Diamond Resort Hawaii Corporation et al v. Bay West Kailua Bay, LLC
ORDER GRANTING PLAINTIFFS' MOTION FOR SUMMARY JUDGMENT ON DAMAGES 58 . Signed by JUDGE DAVID ALAN EZRA on 7/1/2011. [Order follows hearing held 7/1/2011. Minutes: doc no. 66 ]. (afc)CERTIFIC ATE OF SERVICE Participants registered to receive electronic notifications received this document electronically at the e-mail address listed on the Notice of Electronic Filing (NEF). All Participants are registered to receive electronic notifications.

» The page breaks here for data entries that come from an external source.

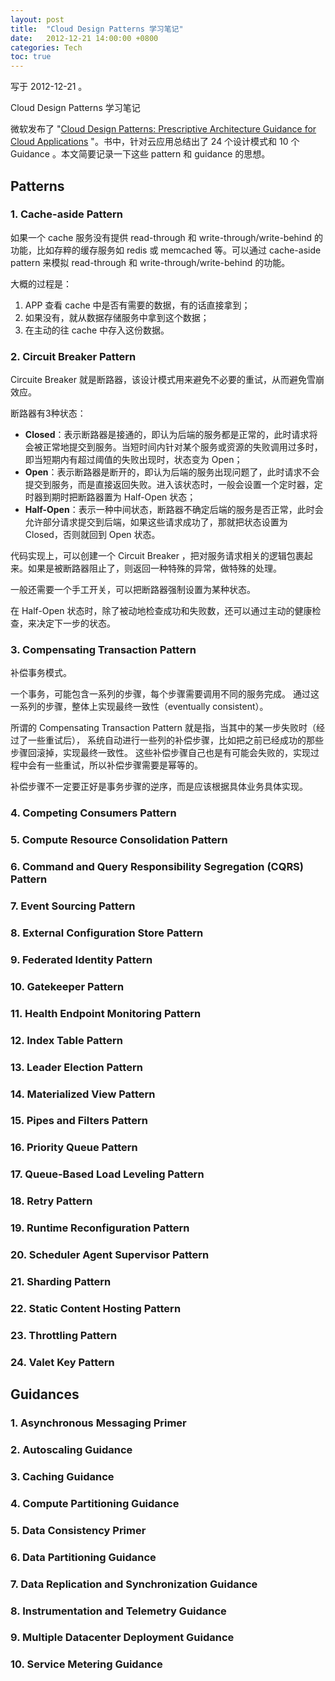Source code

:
 ```yaml
---
layout: post
title:  "Cloud Design Patterns 学习笔记"
date:   2012-12-21 14:00:00 +0800
categories: Tech
toc: true
---
```


写于 2012-12-21 。

Cloud Design Patterns 学习笔记

微软发布了 "[Cloud Design Patterns: Prescriptive Architecture Guidance for Cloud Applications](https://msdn.microsoft.com/en-us/library/dn568099.aspx) "。书中，针对云应用总结出了 24 个设计模式和 10 个 Guidance 。本文简要记录一下这些 pattern 和 guidance 的思想。

## Patterns

### 1. Cache-aside Pattern

如果一个 cache 服务没有提供 read-through 和 write-through/write-behind 的功能，比如存粹的缓存服务如
redis 或 memcached 等。可以通过 cache-aside pattern 来模拟 read-through 和
write-through/write-behind 的功能。

大概的过程是：
1. APP 查看 cache 中是否有需要的数据，有的话直接拿到；
2. 如果没有，就从数据存储服务中拿到这个数据；
3. 在主动的往 cache 中存入这份数据。


### 2. Circuit Breaker Pattern

Circuite Breaker 就是断路器，该设计模式用来避免不必要的重试，从而避免雪崩效应。

断路器有3种状态：
- **Closed**：表示断路器是接通的，即认为后端的服务都是正常的，此时请求将会被正常地提交到服务。当短时间内针对某个服务或资源的失败调用过多时，即当短期内有超过阈值的失败出现时，状态变为 Open；
- **Open**：表示断路器是断开的，即认为后端的服务出现问题了，此时请求不会提交到服务，而是直接返回失败。进入该状态时，一般会设置一个定时器，定时器到期时把断路器置为 Half-Open 状态；
- **Half-Open**：表示一种中间状态，断路器不确定后端的服务是否正常，此时会允许部分请求提交到后端，如果这些请求成功了，那就把状态设置为 Closed，否则就回到 Open 状态。

代码实现上，可以创建一个 Circuit Breaker ，把对服务请求相关的逻辑包裹起来。如果是被断路器阻止了，则返回一种特殊的异常，做特殊的处理。

一般还需要一个手工开关，可以把断路器强制设置为某种状态。

在 Half-Open 状态时，除了被动地检查成功和失败数，还可以通过主动的健康检查，来决定下一步的状态。


### 3. Compensating Transaction Pattern

补偿事务模式。

一个事务，可能包含一系列的步骤，每个步骤需要调用不同的服务完成。
通过这一系列的步骤，整体上实现最终一致性（eventually consistent）。

所谓的 Compensating Transaction Pattern 就是指，当其中的某一步失败时（经过了一些重试后），
系统自动进行一些列的补偿步骤，比如把之前已经成功的那些步骤回滚掉，实现最终一致性。
这些补偿步骤自己也是有可能会失败的，实现过程中会有一些重试，所以补偿步骤需要是幂等的。

补偿步骤不一定要正好是事务步骤的逆序，而是应该根据具体业务具体实现。


### 4. Competing Consumers Pattern

### 5. Compute Resource Consolidation Pattern

### 6. Command and Query Responsibility Segregation (CQRS) Pattern

### 7. Event Sourcing Pattern

### 8. External Configuration Store Pattern

### 9. Federated Identity Pattern

### 10. Gatekeeper Pattern

### 11. Health Endpoint Monitoring Pattern

### 12. Index Table Pattern

### 13. Leader Election Pattern

### 14. Materialized View Pattern

### 15. Pipes and Filters Pattern

### 16. Priority Queue Pattern

### 17. Queue-Based Load Leveling Pattern

### 18. Retry Pattern

### 19. Runtime Reconfiguration Pattern

### 20. Scheduler Agent Supervisor Pattern

### 21. Sharding Pattern

### 22. Static Content Hosting Pattern

### 23. Throttling Pattern

### 24. Valet Key Pattern


## Guidances

### 1. Asynchronous Messaging Primer

### 2. Autoscaling Guidance



### 3. Caching Guidance

### 4. Compute Partitioning Guidance

### 5. Data Consistency Primer

### 6. Data Partitioning Guidance

### 7. Data Replication and Synchronization Guidance

### 8. Instrumentation and Telemetry Guidance

### 9. Multiple Datacenter Deployment Guidance

### 10. Service Metering Guidance


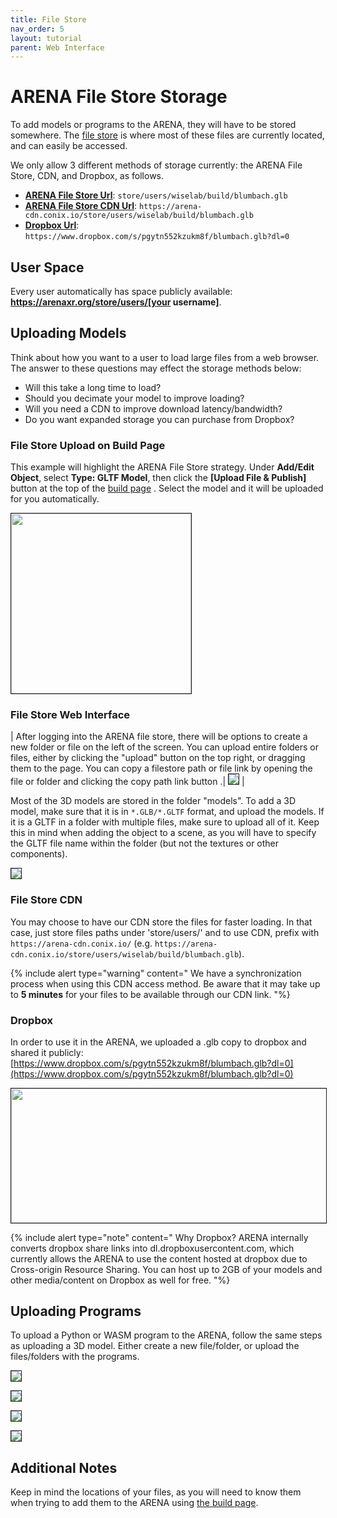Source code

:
 ```yaml
---
title: File Store
nav_order: 5
layout: tutorial
parent: Web Interface
---
```


<link rel="stylesheet" href="https://use.fontawesome.com/releases/v5.13.0/css/all.css">

# ARENA File Store Storage

To add models or programs to the ARENA, they will have to be stored somewhere. The [file store](https://arenaxr.org/files/) is where most of these files are currently located, and can easily be accessed.

We only allow 3 different methods of storage currently: the ARENA File Store, CDN, and Dropbox, as follows.

- [**ARENA File Store Url**](#file-store-web-interface): `store/users/wiselab/build/blumbach.glb`
- [**ARENA File Store CDN Url**](#file-store-cdn): `https://arena-cdn.conix.io/store/users/wiselab/build/blumbach.glb`
- [**Dropbox Url**](#dropbox): `https://www.dropbox.com/s/pgytn552kzukm8f/blumbach.glb?dl=0`

## User Space

Every user automatically has space publicly available: **https://arenaxr.org/store/users/[your username]**.

## Uploading Models

Think about how you want to a user to load large files from a web browser. The answer to these questions may effect the storage methods below:
- Will this take a long time to load?
- Should you decimate your model to improve loading?
- Will you need a CDN to improve download latency/bandwidth?
- Do you want expanded storage you can purchase from Dropbox?

### File Store Upload on Build Page
This example will highlight the ARENA File Store strategy.
Under **Add/Edit Object**, select **Type: GLTF Model**, then click the **\[Upload File & Publish\]** button at the top of the [build page](https://arenaxr.org/build) .
Select the model and it will be uploaded for you automatically.

<img src="/assets/img/overview/build/auto-upload.png" style="width:3in;border:1px solid;" />


### File Store Web Interface

| After logging into the ARENA file store, there will be options to create a new folder or file on the left of the screen. You can upload entire folders or files, either by clicking the "upload" button <i class="fas fa-upload"></i> on the top right, or dragging them to the page. You can copy a filestore path or file link by opening the file or folder and clicking the copy path link button <i class="fas fa-link"></i>.| <img src="/assets/img/overview/filestore/fs-copy-link.png" style="border:1px solid;" /> |

Most of the 3D models are stored in the folder "models". To add a 3D model, make sure that it is in `*.GLB/*.GLTF` format, and upload the models. If it is a GLTF in a folder with multiple files, make sure to upload all of it. Keep this in mind when adding the object to a scene, as you will have to specify the GLTF file name within the folder (but not the textures or other components).

<img src="/assets/img/overview/filestore/fs2.jpg"
style="border:1px solid;" />

### File Store CDN

You may choose to have our CDN store the files for faster loading.
In that case, just store files paths under 'store/users/<username>' and to use CDN, prefix with `https://arena-cdn.conix.io/` (e.g. `https://arena-cdn.conix.io/store/users/wiselab/build/blumbach.glb`).

{% include alert type="warning" content="
We have a synchronization process when using this CDN access method.
Be aware that it may take up to **5 minutes** for your files to be available through our CDN link.
"%}

### Dropbox

In order to use it in the ARENA, we uploaded a .glb copy to dropbox and shared it publicly:
[https://www.dropbox.com/s/pgytn552kzukm8f/blumbach.glb?dl=0](https://www.dropbox.com/s/pgytn552kzukm8f/blumbach.glb?dl=0)

<img src="/assets/img/overview/build/media/image5.png"
style="width:6in;height:2.23611in;border:1px solid;" />

{% include alert type="note" content="
Why Dropbox? ARENA internally converts dropbox share links into
dl.dropboxusercontent.com, which currently allows the ARENA to use the
content hosted at dropbox due to Cross-origin Resource Sharing. You can
host up to 2GB of your models and other media/content on Dropbox as well
for free.
"%}


## Uploading Programs

To upload a Python or WASM program to the ARENA, follow the same steps as uploading a 3D model. Either create a new file/folder, or upload the files/folders with the programs.

<img src="/assets/img/overview/filestore/fs4.jpg"
style="border:1px solid;" />

<img src="/assets/img/overview/filestore/fs5.png"
style="border:1px solid;" />

<img src="/assets/img/overview/filestore/fs6.jpg"
style="border:1px solid;" />

<img src="/assets/img/overview/filestore/fs7.png"
style="border:1px solid;" />

## Additional Notes

Keep in mind the locations of your files, as you will need to know them when trying to add them to the ARENA using [the build page](/content/overview/build).

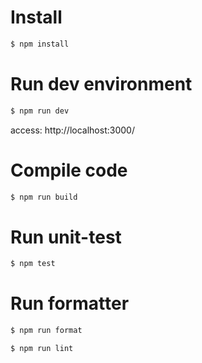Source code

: # Install
```sh
$ npm install 
```

# Run dev environment
```sh
$ npm run dev
```
access: http://localhost:3000/

# Compile code
```sh
$ npm run build
```

# Run unit-test
```sh
$ npm test
```

# Run formatter
```sh
$ npm run format
```
```sh
$ npm run lint
```
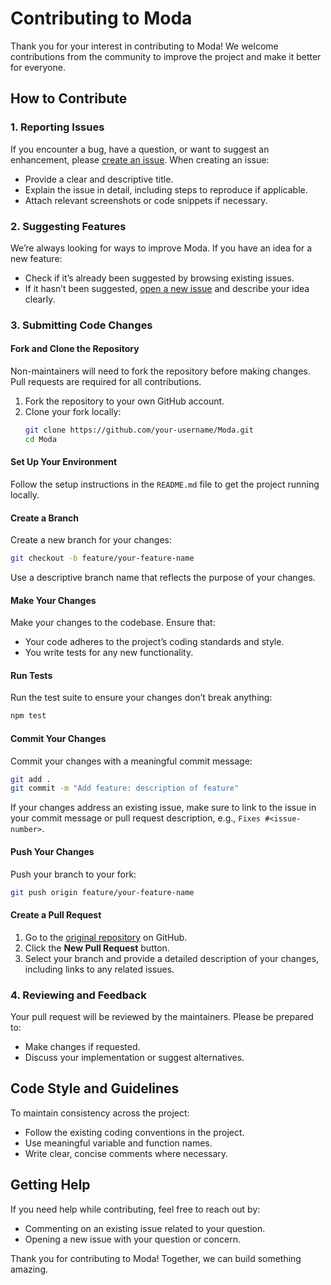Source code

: # Contributing to Moda

Thank you for your interest in contributing to Moda! We welcome contributions from the community to improve the project and make it better for everyone.

## How to Contribute

### 1. Reporting Issues
If you encounter a bug, have a question, or want to suggest an enhancement, please [create an issue](https://github.com/destacey/Moda/issues). When creating an issue:
- Provide a clear and descriptive title.
- Explain the issue in detail, including steps to reproduce if applicable.
- Attach relevant screenshots or code snippets if necessary.

### 2. Suggesting Features
We’re always looking for ways to improve Moda. If you have an idea for a new feature:
- Check if it’s already been suggested by browsing existing issues.
- If it hasn’t been suggested, [open a new issue](https://github.com/destacey/Moda/issues) and describe your idea clearly.

### 3. Submitting Code Changes
#### Fork and Clone the Repository
Non-maintainers will need to fork the repository before making changes. Pull requests are required for all contributions.
1. Fork the repository to your own GitHub account.
2. Clone your fork locally:
   ```bash
   git clone https://github.com/your-username/Moda.git
   cd Moda
   ```

#### Set Up Your Environment
Follow the setup instructions in the `README.md` file to get the project running locally.

#### Create a Branch
Create a new branch for your changes:
```bash
git checkout -b feature/your-feature-name
```
Use a descriptive branch name that reflects the purpose of your changes.

#### Make Your Changes
Make your changes to the codebase. Ensure that:
- Your code adheres to the project’s coding standards and style.
- You write tests for any new functionality.

#### Run Tests
Run the test suite to ensure your changes don’t break anything:
```bash
npm test
```

#### Commit Your Changes
Commit your changes with a meaningful commit message:
```bash
git add .
git commit -m "Add feature: description of feature"
```
If your changes address an existing issue, make sure to link to the issue in your commit message or pull request description, e.g., `Fixes #<issue-number>`.

#### Push Your Changes
Push your branch to your fork:
```bash
git push origin feature/your-feature-name
```

#### Create a Pull Request
1. Go to the [original repository](https://github.com/destacey/Moda) on GitHub.
2. Click the **New Pull Request** button.
3. Select your branch and provide a detailed description of your changes, including links to any related issues.

### 4. Reviewing and Feedback
Your pull request will be reviewed by the maintainers. Please be prepared to:
- Make changes if requested.
- Discuss your implementation or suggest alternatives.

## Code Style and Guidelines
To maintain consistency across the project:
- Follow the existing coding conventions in the project.
- Use meaningful variable and function names.
- Write clear, concise comments where necessary.

## Getting Help
If you need help while contributing, feel free to reach out by:
- Commenting on an existing issue related to your question.
- Opening a new issue with your question or concern.

Thank you for contributing to Moda! Together, we can build something amazing.
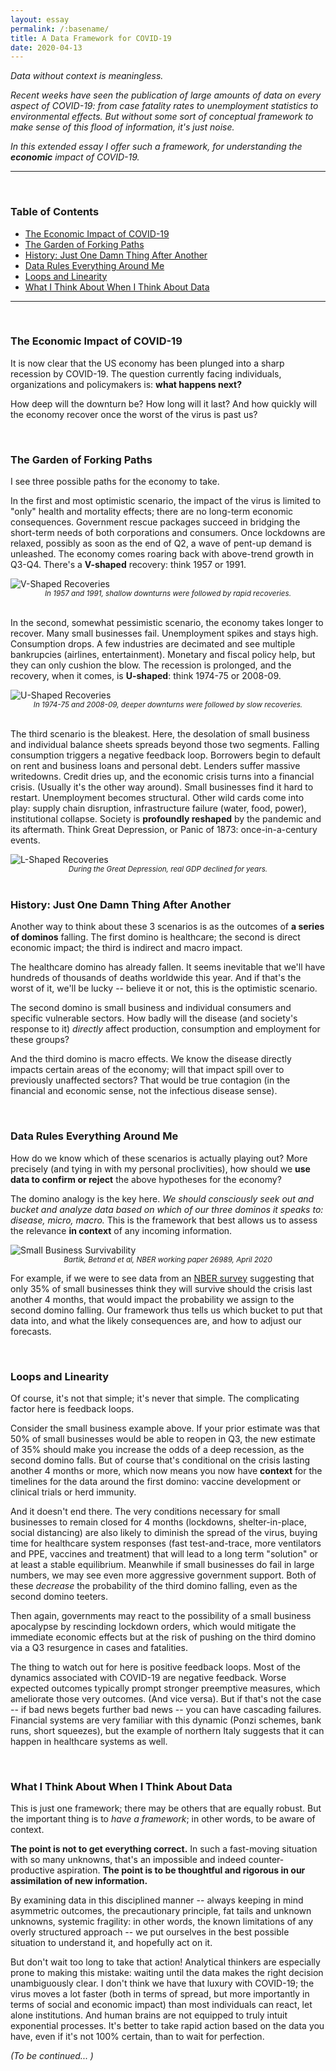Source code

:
 ```yaml
---
layout: essay
permalink: /:basename/
title: A Data Framework for COVID-19
date: 2020-04-13
---
```


*Data without context is meaningless.*

*Recent weeks have seen the publication of large amounts of data on every aspect of COVID-19: from case fatality rates to unemployment statistics to environmental effects.  But without some sort of conceptual framework to make sense of this flood of information, it's just noise.*

*In this extended essay I offer such a framework, for understanding the **economic** impact of COVID-19.*

----

<br/>

### Table of Contents

- [The Economic Impact of COVID-19](/a-data-framework-for-covid-19#the-economic-impact-of-covid-19)
- [The Garden of Forking Paths](/a-data-framework-for-covid-19#the-garden-of-forking-paths)
- [History: Just One Damn Thing After Another](/a-data-framework-for-covid-19#history-just-one-damn-thing-after-another)
- [Data Rules Everything Around Me](/a-data-framework-for-covid-19#data-rules-everything-around-me)
- [Loops and Linearity](/a-data-framework-for-covid-19#loops-and-linearity)  
- [What I Think About When I Think About Data](/a-data-framework-for-covid-19#what-i-think-about-when-i-think-about-data)  

----

<br/>

### The Economic Impact of COVID-19

It is now clear that the US economy has been plunged into a sharp recession by COVID-19.  The question currently facing individuals, organizations and  policymakers is: **what happens next?**  

How deep will the downturn be?  How long will it last?  And how quickly will the economy recover once the worst of the virus is past us? 

<br/>

### The Garden of Forking Paths

I see three possible paths for the economy to take.

In the first and most optimistic scenario, the impact of the virus is limited to "only" health and mortality effects; there are no long-term economic consequences.  Government rescue packages succeed in bridging the short-term needs of both corporations and consumers.  Once lockdowns are relaxed, possibly as soon as the end of Q2, a wave of pent-up demand is unleashed.  The economy comes roaring back with above-trend growth in Q3-Q4.  There's a **V-shaped** recovery: think 1957 or 1991. 

<img src="/assets/img/v-shaped.png" alt="V-Shaped Recoveries" class="image2">
<center><i><small>In 1957 and 1991, shallow downturns were followed by rapid recoveries.</small></i></center>
<br/>

In the second, somewhat pessimistic scenario, the economy takes longer to recover.  Many small businesses fail.  Unemployment spikes and stays high.  Consumption drops.  A few industries are decimated and see multiple bankrupcies (airlines, entertainment).  Monetary and fiscal policy help, but they can only cushion the blow.  The recession is prolonged, and the recovery, when it comes, is **U-shaped**: think 1974-75 or 2008-09.

<img src="/assets/img/u-shaped.png" alt="U-Shaped Recoveries" class="image2">
<center><i><small>In 1974-75 and 2008-09, deeper downturns were followed by slow recoveries.</small></i></center>
<br/>

The third scenario is the bleakest.  Here, the desolation of small business and individual balance sheets spreads beyond those two segments.  Falling consumption triggers a negative feedback loop.  Borrowers begin to default on rent and business loans and personal debt.  Lenders suffer massive writedowns.  Credit dries up, and the economic crisis turns into a financial crisis.  (Usually it's the other way around).  Small businesses find it hard to restart.  Unemployment becomes structural.  Other wild cards come into play: supply chain disruption, infrastructure failure (water, food, power), institutional collapse.  Society is **profoundly reshaped** by the pandemic and its aftermath.  Think Great Depression, or Panic of 1873: once-in-a-century events. 

<img src="/assets/img/l-shaped.png" alt="L-Shaped Recoveries" class="image2">
<center><i><small>During the Great Depression, real GDP declined for years.</small></i></center>

<br/>

### History: Just One Damn Thing After Another 

Another way to think about these 3 scenarios is as the outcomes of **a series of dominos** falling.  The first domino is healthcare; the second is direct economic impact; the third is indirect and macro impact.  

The healthcare domino has already fallen.  It seems inevitable that we'll have hundreds of thousands of deaths worldwide this year.  And if that's the worst of it, we'll be lucky -- believe it or not, this is the optimistic scenario.

The second domino is small business and individual consumers and specific vulnerable sectors.  How badly will the disease (and society's response to it) *directly* affect production, consumption and employment for these groups?  

And the third domino is macro effects.  We know the disease directly impacts certain areas of the economy; will that impact spill over to previously unaffected sectors?  That would be true contagion (in the financial and economic sense, not the infectious disease sense). 

<br/>

### Data Rules Everything Around Me

How do we know which of these scenarios is actually playing out?  More precisely (and tying in with my personal proclivities), how should we **use data to confirm or reject** the above hypotheses for the economy?

The domino analogy is the key here.  *We should consciously seek out and bucket and analyze data based on which of our three dominos it speaks to: disease, micro, macro.*  This is the framework that best allows us to assess the relevance **in context** of any incoming information.  

<img src="/assets/img/nber-small-business-survey.png" alt="Small Business Survivability" class="image2">
<center><i><small>Bartik, Betrand et al, NBER working paper 26989, April 2020</small></i></center>

For example, if we were to see data from an [NBER survey](https://www.nber.org/papers/w26989.pdf) suggesting that only 35% of small businesses think they will survive should the crisis last another 4 months, that would impact the probability we assign to the second domino falling.  Our framework thus tells us which bucket to put that data into, and what the likely consequences are, and how to adjust our forecasts.

<br/>

### Loops and Linearity

Of course, it's not that simple; it's never that simple.  The complicating factor here is feedback loops. 

Consider the small business example above.  If your prior estimate was that 50% of small businesses would be able to reopen in Q3, the new estimate of 35% should make you increase the odds of a deep recession, as the second domino falls.  But of course that's conditional on the crisis lasting another 4 months or more, which now means you now have **context** for the timelines for the data around the first domino: vaccine development or clinical trials or herd immunity.

And it doesn't end there.  The very conditions necessary for small businesses to remain closed for 4 months (lockdowns, shelter-in-place, social distancing) are also likely to diminish the spread of the virus, buying time for healthcare system responses (fast test-and-trace, more ventilators and PPE, vaccines and treatment) that will lead to a long term "solution" or at least a stable equilibrium.  Meanwhile if small businesses do fail in large numbers, we may see even more aggressive government support.  Both of these *decrease* the probability of the third domino falling, even as the second domino teeters.  

Then again, governments may react to the possibility of a small business apocalypse by rescinding lockdown orders, which would mitigate the immediate economic effects but at the risk of pushing on the third domino via a Q3 resurgence in cases and fatalities.

The thing to watch out for here is positive feedback loops.  Most of the dynamics associated with COVID-19 are negative feedback.  Worse expected outcomes typically prompt stronger preemptive measures, which ameliorate those very outcomes.  (And vice versa).  But if that's not the case -- if bad news begets further bad news -- you can have cascading failures.  Financial systems are very familiar with this dynamic (Ponzi schemes, bank runs, short squeezes), but the example of northern Italy suggests that it can happen in healthcare systems as well.  

<br/>

### What I Think About When I Think About Data

This is just one framework; there may be others that are equally robust.  But the important thing is to *have a framework*; in other words, to be aware of context.

**The point is not to get everything correct.**  In such a fast-moving situation with so many unknowns, that's an impossible and indeed counter-productive aspiration.  **The point is to be thoughtful and rigorous in our assimilation of new information.** 

By examining data in this disciplined manner -- always keeping in mind asymmetric outcomes, the precautionary principle, fat tails and unknown unknowns, systemic fragility: in other words, the known limitations of any overly structured approach -- we put ourselves in the best possible situation to understand it, and hopefully act on it.

But don't wait too long to take that action!  Analytical thinkers are especially prone to making this mistake: waiting until the data makes the right decision unambiguously clear.  I don't think we have that luxury with COVID-19; the virus moves a lot faster (both in terms of spread, but more importantly in terms of social and economic impact) than most individuals can react, let alone institutions.  And human brains are not equipped to truly intuit exponential processes.  It's better to take rapid action based on the data you have, even if it's not 100% certain, than to wait for perfection.

*(To be continued... )*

IN THE UNITED STATES DISTRICT COURT
FOR THE DISTRICT OF HAWAII
DIAMOND RESORT HAWAII
CORPORATION, a Hawaii
corporation; DIAMOND RESORT
MANAGEMENT, INC., a Hawaii
corporation; and JANIC
CORPORATION, a Hawaii
BAY WEST KAILUA BAY, LLC, a )
Virginia limited liability company, )
CV. NO. 10-00117 DAE-BMK
ORDER GRANTING PLAINTIFFS’ MOTION FOR
SUMMARY JUDGMENT ON DAMAGES
On July 1, 2011, the Court heard Plaintiffs’ Motion for Summary
Judgment on Damages (“Motion”). Steven M. Egesdal, Esq., appeared at the
hearing on behalf of Plaintiffs; Matthew C. Shannon, Esq., appeared at the hearing
on behalf of Defendant. After reviewing the motion and the supporting and
opposing memoranda, the Court GRANTS Plaintiffs’ Motion for Summary
Judgment (Doc. # 58).
On March 3, 2010, Diamond Resort Hawaii Corporation, Diamond
Resort Management, Inc., and Janic Corporation (collectively, “Plaintiffs”) filed a
Complaint alleging a breach of a June 6, 2008 promissory note (“Note”) on a
commercial loan from Plaintiffs to Bay West Kailua Bay, LLC (“Defendant”).
(“Compl.,” Doc. # 1.) The principal amount of the loan was $2,123,255.00. (Id.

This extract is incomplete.